Included below are additional, select responses to survey questions, sourced from both NetOps and DevOps respondents. While not a comprehensive list, they are presented here as a sampling of the type of feedback received. Product names have been edited for accuracy; otherwise, the intent is publish comments unedited and as received.
If you answered “No” to "Does your Dev team prioritize things properly?" – What would you like to see them prioritize differently?
- Stability, Quality, and Vision. Too often folks sprint towards a date and quality is the main thing that suffers. Also, not looking beyond the current task leads to a ton of rework and less-than-optimal solutions in the end (junk gets cobbled together and may work, but it's not optimal or ideal in any way).
- We need more collaboration between dev and sysadmin teams. We aren't moving away from manual administration quickly enough.
- I would like to see development teams care more about operational reliability, architecture consistency and cooperation between different dev teams
- App developers aren't thinking about network or security, security is only marginally aware of development, networking learns of the operational changes once development is done.
In an ideal world, how would you improve the interaction, communication, collaboration, etc. between your Dev and Ops teams?
- Improve metrics, monitoring, and visibility so both sides are apprised of performance. Automate the pipeline to speed delivery of services. Provision adequate capacity to avoid long delivery times.
- Replace them with smarter people
- Quit seeing each other as roadblocks and let all teams contribute where they can best add value. Automation is great, but without some oversight solutions get implemented that may work, but there is often a better and more optimal way it could have been done.
- More blurring of the line between the dev and ops teams. Should be considered "one team" with a shared goal to deliver applications in a way that can scale and perform well on the available infrastructure with minimal overhead.
- Communication doesn't matter if you're talking to the mental equivalent of rock in a tie.
- To involve the F5 team earlier in there process in the DEV cycle.
- Bring in Ops earlier in the dev cycle
- Shared code and visibility of pipelines. The more tools that can be managed by code the better (e.g. we can't reasonably manage an F5 BIG-IP in code, and that's a weak point in our process).
If you answered “No” to "Does your Ops team prioritize things properly?" – What would you like to see them prioritize differently?
- I would like to see them prioritize automated, cloud agnostic, resource creation in the cloud space.
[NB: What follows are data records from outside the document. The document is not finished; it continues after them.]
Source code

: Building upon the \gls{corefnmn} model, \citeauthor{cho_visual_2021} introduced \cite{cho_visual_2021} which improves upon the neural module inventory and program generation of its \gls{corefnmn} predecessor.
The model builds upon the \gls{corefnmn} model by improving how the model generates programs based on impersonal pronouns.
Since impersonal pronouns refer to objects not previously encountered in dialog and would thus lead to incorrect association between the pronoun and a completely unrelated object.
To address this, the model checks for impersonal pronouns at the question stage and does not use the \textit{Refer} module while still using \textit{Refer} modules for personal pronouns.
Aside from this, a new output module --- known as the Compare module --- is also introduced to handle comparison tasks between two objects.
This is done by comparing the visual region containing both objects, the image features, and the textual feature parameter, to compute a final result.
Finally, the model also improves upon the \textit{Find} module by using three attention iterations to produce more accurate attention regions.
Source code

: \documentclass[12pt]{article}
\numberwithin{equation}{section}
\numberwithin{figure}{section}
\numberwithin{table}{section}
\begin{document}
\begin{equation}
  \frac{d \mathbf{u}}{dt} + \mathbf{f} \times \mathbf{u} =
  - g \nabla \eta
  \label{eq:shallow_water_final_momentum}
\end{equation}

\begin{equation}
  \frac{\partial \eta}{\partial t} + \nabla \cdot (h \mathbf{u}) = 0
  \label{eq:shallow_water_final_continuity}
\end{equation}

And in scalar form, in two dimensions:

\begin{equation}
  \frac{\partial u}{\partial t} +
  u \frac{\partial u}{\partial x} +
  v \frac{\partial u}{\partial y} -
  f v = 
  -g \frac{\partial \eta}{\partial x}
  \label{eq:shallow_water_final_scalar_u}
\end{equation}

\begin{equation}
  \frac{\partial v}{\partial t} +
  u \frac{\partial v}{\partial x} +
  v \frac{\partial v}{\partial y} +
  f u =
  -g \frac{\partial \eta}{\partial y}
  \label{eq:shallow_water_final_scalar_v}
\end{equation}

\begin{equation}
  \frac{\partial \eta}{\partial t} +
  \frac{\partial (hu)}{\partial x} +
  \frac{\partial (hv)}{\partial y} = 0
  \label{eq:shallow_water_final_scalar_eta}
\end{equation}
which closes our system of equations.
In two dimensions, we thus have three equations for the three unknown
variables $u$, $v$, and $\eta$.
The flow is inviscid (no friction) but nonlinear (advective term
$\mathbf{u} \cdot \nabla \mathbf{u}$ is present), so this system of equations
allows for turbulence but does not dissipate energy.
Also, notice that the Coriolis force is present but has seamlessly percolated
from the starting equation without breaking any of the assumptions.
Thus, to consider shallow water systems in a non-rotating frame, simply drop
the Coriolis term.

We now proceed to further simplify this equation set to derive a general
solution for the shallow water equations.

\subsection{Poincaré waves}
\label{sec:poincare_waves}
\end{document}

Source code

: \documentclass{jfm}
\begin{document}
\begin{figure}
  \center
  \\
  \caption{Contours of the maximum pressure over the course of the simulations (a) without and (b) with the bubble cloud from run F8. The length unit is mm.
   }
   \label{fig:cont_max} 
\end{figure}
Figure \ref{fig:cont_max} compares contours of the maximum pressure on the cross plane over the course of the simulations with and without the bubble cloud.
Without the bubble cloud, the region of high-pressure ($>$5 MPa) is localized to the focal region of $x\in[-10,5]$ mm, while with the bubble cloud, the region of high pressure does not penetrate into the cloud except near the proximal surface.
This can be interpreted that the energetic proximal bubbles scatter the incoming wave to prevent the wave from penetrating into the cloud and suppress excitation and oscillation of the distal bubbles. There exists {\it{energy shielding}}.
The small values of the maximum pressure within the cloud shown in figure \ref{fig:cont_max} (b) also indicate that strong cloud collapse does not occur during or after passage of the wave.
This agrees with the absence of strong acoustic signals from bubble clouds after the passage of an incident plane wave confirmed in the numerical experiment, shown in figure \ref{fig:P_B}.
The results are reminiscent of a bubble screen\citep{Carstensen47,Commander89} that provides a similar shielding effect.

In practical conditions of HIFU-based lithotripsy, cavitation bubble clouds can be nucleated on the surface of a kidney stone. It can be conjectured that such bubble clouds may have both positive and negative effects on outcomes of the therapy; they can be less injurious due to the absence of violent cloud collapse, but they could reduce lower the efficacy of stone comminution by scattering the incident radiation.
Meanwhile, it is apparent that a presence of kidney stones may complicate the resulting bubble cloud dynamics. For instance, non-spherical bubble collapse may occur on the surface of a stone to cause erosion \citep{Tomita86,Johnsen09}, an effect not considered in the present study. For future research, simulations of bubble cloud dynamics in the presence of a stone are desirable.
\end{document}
Push button infrastructure, which is definitely attainable and useful for the developers, QA, and operations.
- They need to adapt to automating everything they touch and quit fearing job loss
- Too much manual work, no automation, lack of understanding of the core technical problem. Empower the developers.
- They tend to solve problems by throwing money at them. More (expensive) equipment. More headcount to turn the crank, rather than automation.
In an ideal world, how would you improve the interaction, communication, collaboration, etc. between your Dev and Ops teams?
- I would like the Ops team to provide more tooling to abstract away the details of the operational environment
- I am developer and we need to deploy and automate the infrastructure. The ops guys need to learn to automate and some tools.
- Change the operations team to be more of an infrastructure support that automates the management of the infrastructure. This would allow the developers to use the infrastructure as more of a service instead of relying on operations to perform upgrades, server management, etc. I'd also embed operation team members into other groups as a liaison in order to help facilitate making applications easier to manage.
- Ops team needs expanded and directly involved in development and testing. less a place to go to for requests and more of an integrated partner on the front lines.